The term "globalization" defies precise definition but conveys a sense that international forces -- technological, economic, and cultural -- drive history around the world, producing the possibility that humans may create a global society and also provoking fear that social life will be dominated by forces beyond the control of national governments within which people see the possibility of democracy and self-determination. Globalization is an impersonal, objective process, unfolding out there in the world; but it is also a personal project for people who seek to create an integrated world economy and culture. Some people see these makers of globalization as history's visionary leadership; other see them as dreadful imperialists.
Today's proponents of globalization are also its leading experts and leading advocates of globalism in social science. Opportunities and anxieties in centers of global power preoccupy its experts. The world of wide open opportunities for US enterprise also begets anxiety about chaos and barbarism, which in turn justifies national investments in global military and political power, as in Robert Kaplan's now famous 1994 article in The Atlantic Monthly. More pervasive chaotic global movement -- described politically by J.Rosenau and culturally by Arjun Appadurai -- give the simultaneous double impression that globalization has no direction, center, or guiding logic, and that globalization is moving out from centers of international financial and media power according to the universal logic of business competition. The desire to find or make order in the chaos of the new world economy remains a pervasive theme among scholars of globalization.
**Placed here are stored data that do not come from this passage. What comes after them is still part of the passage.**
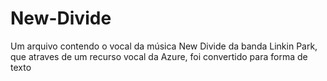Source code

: # New-Divide
Um arquivo contendo o vocal da música New Divide da banda Linkin Park, 
que atraves de um recurso vocal da Azure, foi convertido para forma de texto
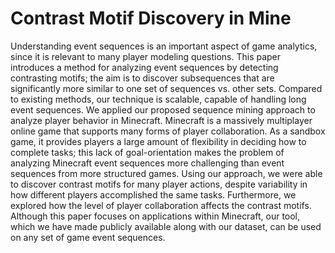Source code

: # Contrast Motif Discovery in Mine
Understanding event sequences is an important aspect of game analytics, since it is relevant to many player modeling questions. This paper introduces a method for analyzing event sequences by detecting contrasting motifs; the aim is to discover subsequences that are significantly more similar to one set of sequences vs. other sets. Compared to existing methods, our technique is scalable, capable of handling long event sequences. We applied our proposed sequence mining approach to analyze player behavior in Minecraft. Minecraft is a massively multiplayer online game that supports many forms of player collaboration. As a sandbox game, it provides players a large amount of flexibility in deciding how to complete tasks; this lack of goal-orientation makes the problem of analyzing Minecraft event sequences more challenging than event sequences from more structured games.  Using our approach, we were able to discover contrast motifs for many player actions, despite variability in how different players accomplished the same tasks. Furthermore, we explored how the level of player collaboration affects the contrast motifs. Although this paper focuses on applications within Minecraft, our tool, which we have made publicly available along with our dataset, can be used on any set of game event sequences.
Effective economic governance in the postmodern integrated world economy will require a marked strengthening of international institutions that may eventually acquire powers to tax and enforce the law if territorial jurisdictions collapse. Where is the center of the world system today? It appears to be somewhere in the international processes that lie behind the Uruguay Round of the General Agreement on Tariffs and Trade, or GATT, where the World Trade Organization, or WTO was born, in 1995. David Korten argues that the WTO is "the world's highest judicial and legislative body". When full operational it will provide a means for any member country to challenge any law of another member country that it believes deprives it of benefits expected from the new trade rules. This includes virtually any law that requires imported goods to meet local or national health, safety, labor or environmental standards that exceed WTO accepted international standards.
The connection between the WTO and Main Street, USA, indicates local ambivalence about global activity. There is a serious disjuncture between the process and the project of globalization, on the one hand, and the territories and communities at the national, regional, and local level, on the other. This gap needs to be sutured by area studies scholarship. One of the central regions of globalization in the contemporary world is the United States, which is occupied predominantly by forms of knowledge and consciousness that are distinctly hostile to and ignorant of the global environment. US political discourse is territorial both in the expansive and in the enclosed sense of that term. Knowledge in the university reflects that disjuncture and alienation, as pointed out brilliantly by Jane C. Desmond and Virginia R. Dominguez, who describe the alienation of American Studies from Area Studies as being in opposition to the study of the Self as opposed to the study of the Other.
This contradiction is found within every national educational system, and at lower levels of spatial order within the nested territories that comprise the real world of everyday life for most people in the world of globalization. Schools accentuate and institutionalize the feeling of being a Texan, a New Yorker, or North Dakotan in America or a Tamil, a Gujarati, or Bengali in India. Shahid Amin has shown that in India, the village occupies a place in the world of knowledge outside the national past. But Amin does not tell us that this separation is sanctioned by official knowledge and sustained by Indian government and by ruling elites, who in India, as well as in America, help to produce the localism and regionalism of political identity. Thus neither territory nor community are natural phenomena. They are socially stratified with some people participating both in the local and the global levels, and occupying positions of leadership in regions of power, while other people live entirely at the local level and are thus essentially trapped in places they identify as their native space. All the world's territorial powers generate knowledge that both separate and connect people in the globalization process; but globalism as a form of knowledge only captures that small strand of activity and knowledge that pertains to expansive, free movements across the real boundaries within which most people live.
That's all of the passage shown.